Directions: Within the lines below, find those that hold the string "AzureAD" and copy each one.

** Opening Source records block **

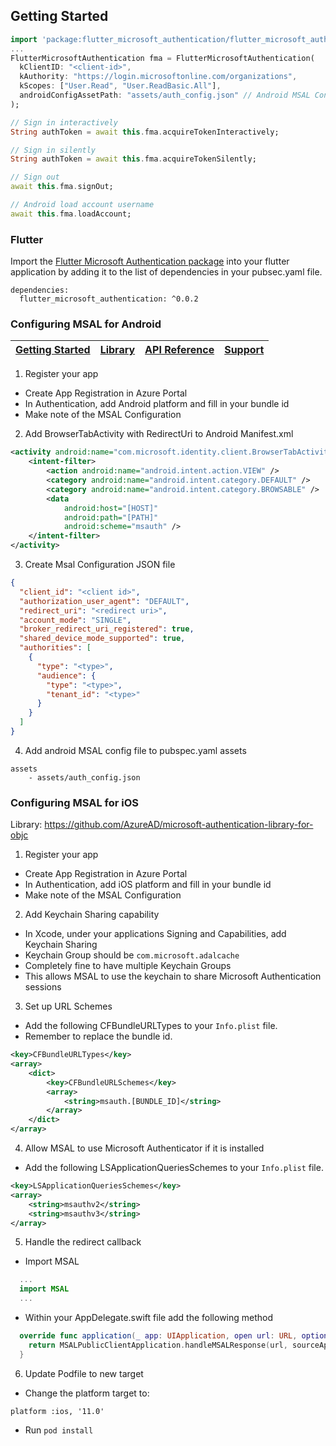 ## Getting Started

```dart
import 'package:flutter_microsoft_authentication/flutter_microsoft_authentication.dart';
...
FlutterMicrosoftAuthentication fma = FlutterMicrosoftAuthentication(
  kClientID: "<client-id>",
  kAuthority: "https://login.microsoftonline.com/organizations",
  kScopes: ["User.Read", "User.ReadBasic.All"],
  androidConfigAssetPath: "assets/auth_config.json" // Android MSAL Config file
);

// Sign in interactively
String authToken = await this.fma.acquireTokenInteractively;

// Sign in silently
String authToken = await this.fma.acquireTokenSilently;

// Sign out
await this.fma.signOut;

// Android load account username
await this.fma.loadAccount;
```

### Flutter

Import the [Flutter Microsoft Authentication package](https://pub.dev/packages/flutter_microsoft_authentication/) into your flutter application by adding it to the list of dependencies in your pubsec.yaml file.

```
dependencies:
  flutter_microsoft_authentication: ^0.0.2
```

### Configuring MSAL for Android

| [Getting Started](https://docs.microsoft.com/azure/active-directory/develop/guidedsetups/active-directory-android)| [Library](https://github.com/AzureAD/microsoft-authentication-library-for-android) | [API Reference](http://javadoc.io/doc/com.microsoft.identity.client/msal) | [Support](README.md#community-help-and-support)
| --- | --- | --- | --- |

1) Register your app
- Create App Registration in Azure Portal
- In Authentication, add Android platform and fill in your bundle id
- Make note of the MSAL Configuration

2) Add BrowserTabActivity with RedirectUri to Android Manifest.xml
```xml
<activity android:name="com.microsoft.identity.client.BrowserTabActivity">
    <intent-filter>
        <action android:name="android.intent.action.VIEW" />
        <category android:name="android.intent.category.DEFAULT" />
        <category android:name="android.intent.category.BROWSABLE" />
        <data
            android:host="[HOST]"
            android:path="[PATH]"
            android:scheme="msauth" />
    </intent-filter>
</activity>
```

3) Create Msal Configuration JSON file
```json
{
  "client_id": "<client id>",
  "authorization_user_agent": "DEFAULT",
  "redirect_uri": "<redirect uri>",
  "account_mode": "SINGLE",
  "broker_redirect_uri_registered": true,
  "shared_device_mode_supported": true,
  "authorities": [
    {
      "type": "<type>",
      "audience": {
        "type": "<type>",
        "tenant_id": "<type>"
      }
    }
  ]
}
```

4) Add android MSAL config file to pubspec.yaml assets
```
assets
    - assets/auth_config.json
```

### Configuring MSAL for iOS

Library:
https://github.com/AzureAD/microsoft-authentication-library-for-objc

1) Register your app
- Create App Registration in Azure Portal
- In Authentication, add iOS platform and fill in your bundle id
- Make note of the MSAL Configuration

2) Add Keychain Sharing capability
- In Xcode, under your applications Signing and Capabilities, add Keychain Sharing
- Keychain Group should be `com.microsoft.adalcache`
- Completely fine to have multiple Keychain Groups
- This allows MSAL to use the keychain to share Microsoft Authentication sessions

3) Set up URL Schemes
- Add the following CFBundleURLTypes to your `Info.plist` file.
- Remember to replace the bundle id.
```xml
<key>CFBundleURLTypes</key>
<array>
    <dict>
        <key>CFBundleURLSchemes</key>
        <array>
            <string>msauth.[BUNDLE_ID]</string>
        </array>
    </dict>
</array>
```

4) Allow MSAL to use Microsoft Authenticator if it is installed
- Add the following LSApplicationQueriesSchemes to your `Info.plist` file.
```xml
<key>LSApplicationQueriesSchemes</key>
<array>
	<string>msauthv2</string>
	<string>msauthv3</string>
</array>
```

5) Handle the redirect callback
- Import MSAL
```swift
  ...
  import MSAL
  ...
```

- Within your AppDelegate.swift file add the following method

```swift
  override func application(_ app: UIApplication, open url: URL, options: [UIApplication.OpenURLOptionsKey : Any] = [:]) -> Bool {
    return MSALPublicClientApplication.handleMSALResponse(url, sourceApplication: options[UIApplication.OpenURLOptionsKey.sourceApplication] as? String)
  }
```

6) Update Podfile to new target
- Change the platform target to:
```
platform :ios, '11.0'
```
- Run `pod install`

** Closing Source records block **

Your response:
| [Getting Started](https://docs.microsoft.com/azure/active-directory/develop/guidedsetups/active-directory-android)| [Library](https://github.com/AzureAD/microsoft-authentication-library-for-android) | [API Reference](http://javadoc.io/doc/com.microsoft.identity.client/msal) | [Support](README.md#community-help-and-support)
https://github.com/AzureAD/microsoft-authentication-library-for-objc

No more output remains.